Yours is not locked in place, correct? Looks like you can still rotate your post.


----------



## Frank Ford (May 6, 2017)

I made mine of two pieces because that's what I had handy, and bolted it directly into the compound mount:







Here's all about that project:   http://www.frets.com/HomeShopTech/Projects/HeftyToolPost/heftytoolpost.html


----------



## epanzella (May 6, 2017)

ddickey said:


> What material did you use for your block?
> I can't see a mounting plate so assuming a one piece block.
> Yours is not locked in place, correct? Looks like you can still rotate your post.


The block is whoknowsium from the scrapyard. I tapped four  3/8x16 cap screws attaching it directly to the xslide. .The chinese QCTP is held on by a post threaded 5/8x11 on the lathe end and whatever metric thread the toolpost nut had on the TP end. There are no pins. It's prevented from turning by friction just like when it was on the compound.
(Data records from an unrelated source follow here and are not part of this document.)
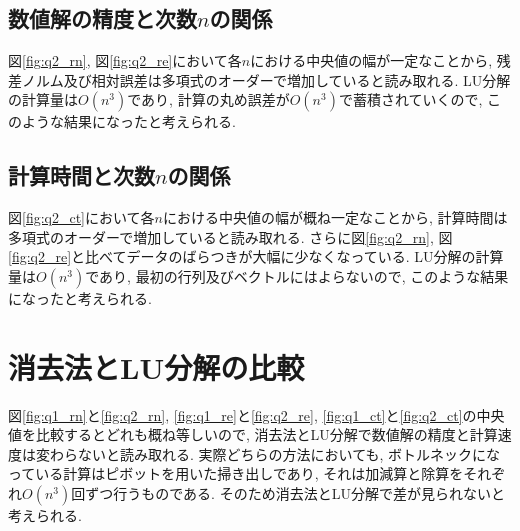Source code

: \documentclass[uplatex,a4j]{jsarticle}
\begin{document}
\newpage
\subsection{数値解の精度と次数$n$の関係}
\label{sec:q2_2}
図\ref{fig:q2_rn}, 図\ref{fig:q2_re}において各$n$における中央値の幅が一定なことから, 
残差ノルム及び相対誤差は多項式のオーダーで増加していると読み取れる. 
LU分解の計算量は$O(n^3)$であり, 計算の丸め誤差が$O(n^3)$で蓄積されていくので, このような結果になったと考えられる.

\subsection{計算時間と次数$n$の関係}
\label{sec:q2_3}
図\ref{fig:q2_ct}において各$n$における中央値の幅が概ね一定なことから, 
計算時間は多項式のオーダーで増加していると読み取れる. 
さらに図\ref{fig:q2_rn}, 図\ref{fig:q2_re}と比べてデータのばらつきが大幅に少なくなっている.
LU分解の計算量は$O(n^3)$であり, 最初の行列及びベクトルにはよらないので, このような結果になったと考えられる.


\section{消去法とLU分解の比較}
図\ref{fig:q1_rn}と\ref{fig:q2_rn}, \ref{fig:q1_re}と\ref{fig:q2_re}, 
\ref{fig:q1_ct}と\ref{fig:q2_ct}の中央値を比較するとどれも概ね等しいので, 
消去法とLU分解で数値解の精度と計算速度は変わらないと読み取れる. 
実際どちらの方法においても, ボトルネックになっている計算はピボットを用いた掃き出しであり, 
それは加減算と除算をそれぞれ$O(n^3)$回ずつ行うものである. 
そのため消去法とLU分解で差が見られないと考えられる. 
\end{document}
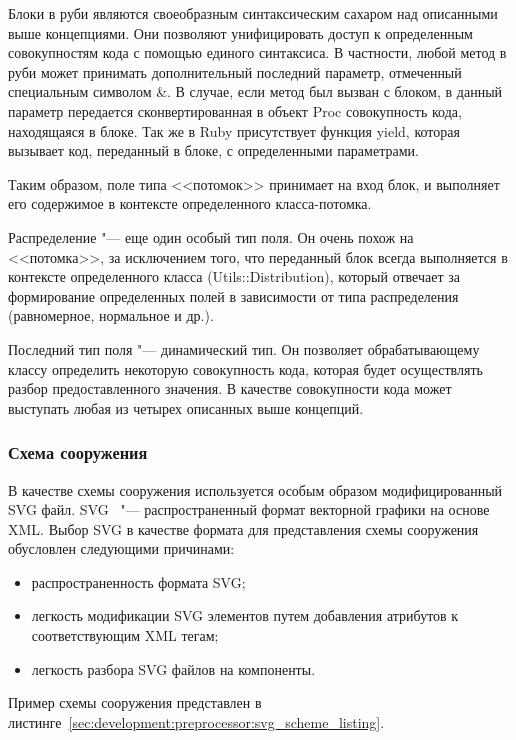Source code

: Блоки в руби являются своеобразным синтаксическим сахаром над описанными выше концепциями.
Они позволяют унифицировать доступ к определенным совокупностям кода с помощью единого синтаксиса.
В частности, любой метод в руби может принимать дополнительный последний параметр, отмеченный специальным символом \&.
В случае, если метод был вызван с блоком, в данный параметр передается сконвертированная в объект Proc совокупность кода, находящаяся в блоке.
Так же в Ruby присутствует функция yield, которая вызывает код, переданный в блоке, с определенными параметрами.

Таким образом, поле типа <<потомок>> принимает на вход блок, и выполняет его содержимое в контексте определенного класса-потомка.

Распределение "--- еще один особый тип поля. Он очень похож на <<потомка>>, за исключением того, что переданный блок всегда выполняется в контексте определенного класса (Utils::Distribution),
который отвечает за формирование определенных полей в зависимости от типа распределения (равномерное, нормальное и др.).

Последний тип поля "--- динамический тип. Он позволяет обрабатывающему классу определить некоторую совокупность кода, которая будет осуществлять разбор предоставленного значения.
В качестве совокупности кода может выступать любая из четырех описанных выше концепций.

\subsubsection{Схема сооружения}
\label{sec:development:preprocessor:svg_scheme}

В качестве схемы сооружения используется особым образом модифицированный SVG файл.
SVG~\cite{svg_home} "--- распространенный формат векторной графики на основе XML.
Выбор SVG в качестве формата для представления схемы сооружения обусловлен следующими причинами:
\begin{itemize}
  \item распространенность формата SVG;
  \item легкость модификации SVG элементов путем добавления атрибутов к соответствующим XML тегам;
  \item легкость разбора SVG файлов на компоненты.
\end{itemize}

Пример схемы сооружения представлен в листинге~\ref{sec:development:preprocessor:svg_scheme_listing}.



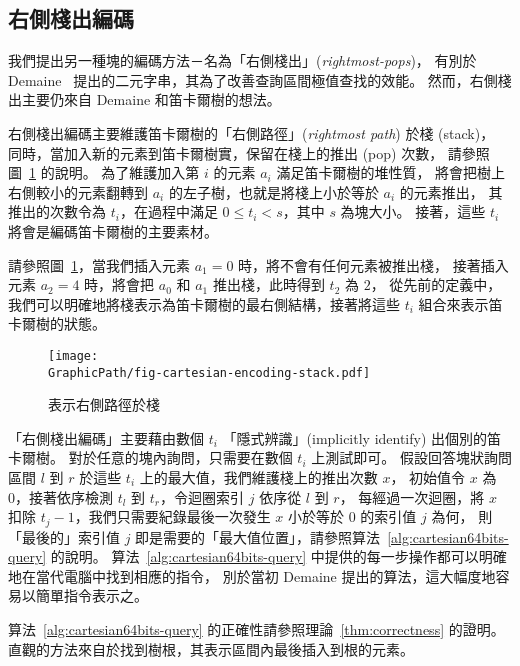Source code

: \subsection{右側棧出編碼} \label{sec:cct}

我們提出另一種塊的編碼方法－名為「右側棧出」({\em rightmost-pops})，
有別於 Demaine~\cite{Demaine2009OnCT} 提出的二元字串，其為了改善查詢區間極值查找的效能。
然而，右側棧出主要仍來自 Demaine 和笛卡爾樹的想法。


右側棧出編碼主要維護笛卡爾樹的「右側路徑」({\em rightmost path}) 於棧 (stack)，
同時，當加入新的元素到笛卡爾樹實，保留在棧上的推出 (pop) 次數，
請參照圖~\ref{fig:interval-cartesian} 的說明。
為了維護加入第 $i$ 的元素 $a_i$ 滿足笛卡爾樹的堆性質，
將會把樹上右側較小的元素翻轉到 $a_i$ 的左子樹，也就是將棧上小於等於 $a_i$ 的元素推出，
其推出的次數令為 $t_i$，在過程中滿足 $0 \le t_i < s$，其中 $s$ 為塊大小。
接著，這些 $t_i$ 將會是編碼笛卡爾樹的主要素材。

請參照圖~\ref{fig:interval-cartesian}，當我們插入元素 $a_1 = 0$ 時，將不會有任何元素被推出棧，
接著插入元素 $a_2 = 4$ 時，將會把 $a_0$ 和 $a_1$ 推出棧，此時得到 $t_2$ 為 $2$，
從先前的定義中，我們可以明確地將棧表示為笛卡爾樹的最右側結構，接著將這些 $t_i$ 組合來表示笛卡爾樹的狀態。

\begin{figure}[!thb]
  \centering
  \texttt{[image: \\GraphicPath/fig-cartesian-encoding-stack.pdf]}
  \caption{表示右側路徑於棧}
  \label{fig:interval-cartesian}
\end{figure}

「右側棧出編碼」主要藉由數個 $t_i$ 「隱式辨識」(implicitly identify) 出個別的笛卡爾樹。
對於任意的塊內詢問，只需要在數個 $t_i$ 上測試即可。
假設回答塊狀詢問區間 $l$ 到 $r$ 於這些 $t_i$ 上的最大值，我們維護棧上的推出次數 $x$，
初始值令 $x$ 為 0，接著依序檢測 $t_l$ 到 $t_r$，令迴圈索引 $j$ 依序從 $l$ 到 $r$，
每經過一次迴圈，將 $x$ 扣除 $t_j - 1$，我們只需要紀錄最後一次發生 $x$ 小於等於 0 的索引值 $j$ 為何，
則「最後的」索引值 $j$ 即是需要的「最大值位置」，請參照算法~\ref{alg:cartesian64bits-query} 的說明。
算法~\ref{alg:cartesian64bits-query} 中提供的每一步操作都可以明確地在當代電腦中找到相應的指令，
別於當初 Demaine 提出的算法，這大幅度地容易以簡單指令表示之。



算法~\ref{alg:cartesian64bits-query} 的正確性請參照理論~\ref{thm:correctness} 的證明。
直觀的方法來自於找到樹根，其表示區間內最後插入到根的元素。

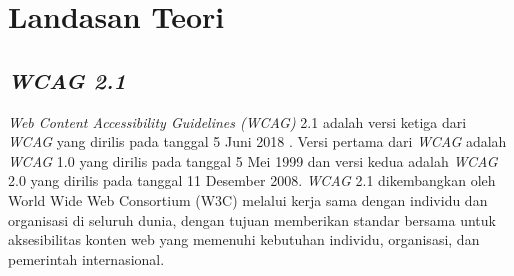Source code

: \setcounter{secnumdepth}{3}

\chapter{Landasan Teori}
\label{chap:teori}

\section{\textit{WCAG 2.1}}
\label{sec:wcag_2.1} 
\textit{Web Content Accessibility Guidelines (WCAG)} 2.1 adalah versi ketiga dari \textit{WCAG} yang dirilis pada tanggal 5 Juni 2018 \cite{WCAG:2.1}. Versi pertama dari \textit{WCAG} adalah \textit{WCAG} 1.0 yang dirilis pada tanggal 5 Mei 1999 dan versi kedua adalah \textit{WCAG} 2.0 yang dirilis pada tanggal 11 Desember 2008. \textit{WCAG} 2.1 dikembangkan oleh World Wide Web Consortium (W3C) melalui kerja sama dengan individu dan organisasi di seluruh dunia, dengan tujuan memberikan standar bersama untuk aksesibilitas konten web yang memenuhi kebutuhan individu, organisasi, dan pemerintah internasional. 

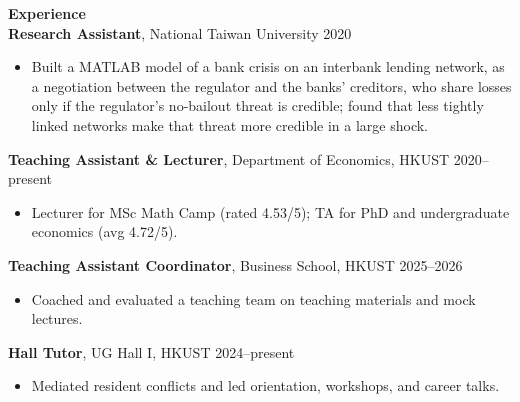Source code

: \documentclass[11pt,letterpaper]{article}
\begin{document}
{\large \textbf{Experience}}\\[-0.5pt]
\textbf{Research Assistant}, National Taiwan University \hfill 2020\\
\vspace{-6pt}
\begin{itemize}
  \item Built a MATLAB model of a bank crisis on an interbank lending network, as a negotiation between the regulator and the banks' creditors, who share losses only if the regulator's no-bailout threat is credible; found that less tightly linked networks make that threat more credible in a large shock.
\end{itemize}
\textbf{Teaching Assistant \& Lecturer}, Department of Economics, HKUST \hfill 2020--present\\
\vspace{-6pt}
\begin{itemize}
  \item Lecturer for MSc Math Camp (rated 4.53/5); TA for PhD and undergraduate economics (avg 4.72/5).
\end{itemize}
\textbf{Teaching Assistant Coordinator}, Business School, HKUST \hfill 2025--2026\\
\vspace{-6pt}
\begin{itemize}
  \item Coached and evaluated a teaching team on teaching materials and mock lectures.
\end{itemize}
\textbf{Hall Tutor}, UG Hall I, HKUST \hfill 2024--present\\
\vspace{-6pt}
\begin{itemize}
  \item Mediated resident conflicts and led orientation, workshops, and career talks.
\end{itemize}

\vspace{0.15pt}
\end{document}
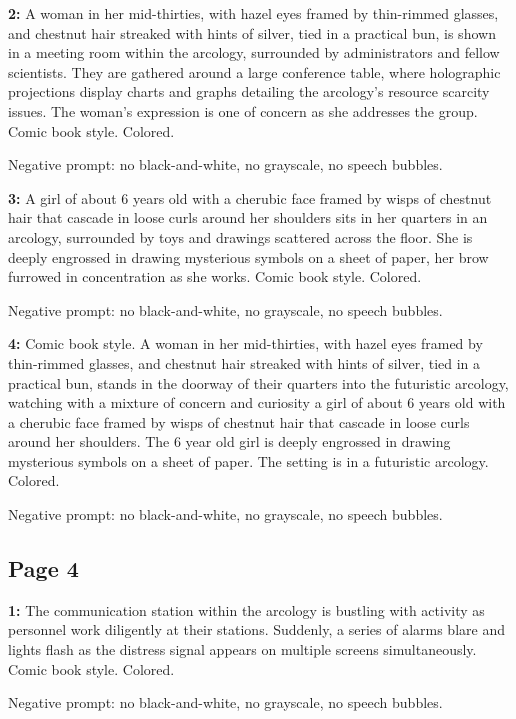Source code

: \begin{iquote}
    \textbf{2:} A woman in her mid-thirties, with hazel eyes framed by thin-rimmed glasses, and chestnut hair streaked with hints of silver, tied in a practical bun, is shown in a meeting room within the arcology, surrounded by administrators and fellow scientists. They are gathered around a large conference table, where holographic projections display charts and graphs detailing the arcology's resource scarcity issues. The woman's expression is one of concern as she addresses the group. Comic book style. Colored.

    \noindent Negative prompt: no black-and-white, no grayscale, no speech bubbles.
\end{iquote}

\begin{iquote}
    \textbf{3:} A girl of about 6 years old with a cherubic face framed by wisps of chestnut hair that cascade in loose curls around her shoulders sits in her quarters in an arcology, surrounded by toys and drawings scattered across the floor. She is deeply engrossed in drawing mysterious symbols on a sheet of paper, her brow furrowed in concentration as she works. Comic book style. Colored.

    \noindent Negative prompt: no black-and-white, no grayscale, no speech bubbles.
\end{iquote}

\begin{iquote}
    \textbf{4:} Comic book style. A woman in her mid-thirties, with hazel eyes framed by thin-rimmed glasses, and chestnut hair streaked with hints of silver, tied in a practical bun, stands in the doorway of their quarters into the futuristic arcology, watching with a mixture of concern and curiosity a girl of about 6 years old with a cherubic face framed by wisps of chestnut hair that cascade in loose curls around her shoulders. The 6 year old girl is deeply engrossed in drawing mysterious symbols on a sheet of paper. The setting is in a futuristic arcology. Colored.

    \noindent Negative prompt: no black-and-white, no grayscale, no speech bubbles.
\end{iquote}


\subsection*{Page 4}
\begin{iquote}
    \textbf{1:} The communication station within the arcology is bustling with activity as personnel work diligently at their stations. Suddenly, a series of alarms blare and lights flash as the distress signal appears on multiple screens simultaneously. Comic book style. Colored.

    \noindent Negative prompt: no black-and-white, no grayscale, no speech bubbles.
\end{iquote}


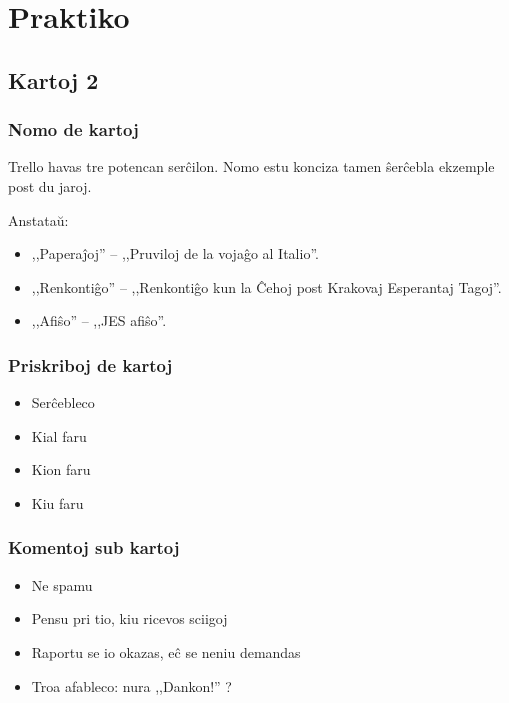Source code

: \section{Praktiko}
\subsection{Kartoj 2}

  \begin{frame}
    \frametitle{Nomo de kartoj}
		
	Trello havas tre potencan serĉilon. Nomo estu konciza tamen ŝerĉebla ekzemple post du jaroj.
	
	Anstataŭ:
	\begin{itemize}
		\item ,,Paperaĵoj'' -- ,,Pruviloj de la vojaĝo al Italio''.
		\item ,,Renkontiĝo'' -- ,,Renkontiĝo kun la Ĉehoj post Krakovaj Esperantaj Tagoj''.
		\item ,,Afiŝo'' -- ,,JES afiŝo''.
	\end{itemize}
  \end{frame}


  \begin{frame}
    \frametitle{Priskriboj de kartoj}
			
  	
	\begin{itemize}
		\item Serĉebleco
		\pause
		\item Kial faru
		\pause
		\item Kion faru
		\pause
		\item Kiu faru
	\end{itemize}
	
  \end{frame}

  \begin{frame}
    \frametitle{Komentoj sub kartoj}
	
  		
	\begin{itemize}
		\item Ne spamu
		\pause
		\item Pensu pri tio, kiu ricevos sciigoj
		\pause
		\item Raportu se io okazas, eĉ se neniu demandas
		\pause
		\item Troa afableco: nura ,,Dankon!'' ?
	\end{itemize}
	
  \end{frame}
Very rigid, never turns. I tapped 3 of
the 5/8x11 holes in the block for various TP setups. Below are the parts.

.


----------



## jbolt (May 6, 2017)

epanzella said:


> Very rigid, never turns.



You're just not trying hard enough.


----------



## 4GSR (May 7, 2017)

This is a little off topic.

Saw a goof ball shop owner I worked for while in college, take a 10 foot piece of rigid EMT on a 3/4" breakover and tighten down the nut on a Aloris EA size tool post to keep it from moving.  They were trying to take a cut 5/8" deep with about a .024" feed rate on a steel bar about 9" in diameter by 12 foot long.  It still moved and shook the lathe off it's mount trying to cut. This was on a 36" Monarch lathe!  Just so much you can do.  Had to use that 10 foot cheater by myself to break it loose after their fiasco I had to fix and finish the order!  It cut all day long at just under 1/2" deep and the same feed rate! And didn't need a cheater pipe to tighten down the Aloris tool post!

Ken


----------



## Frank Ford (May 8, 2017)

Even more off-topic, and just for fun,  here's a shot of a cheater my pal, Lloyd used to break some nuts free on an old forklift:


----------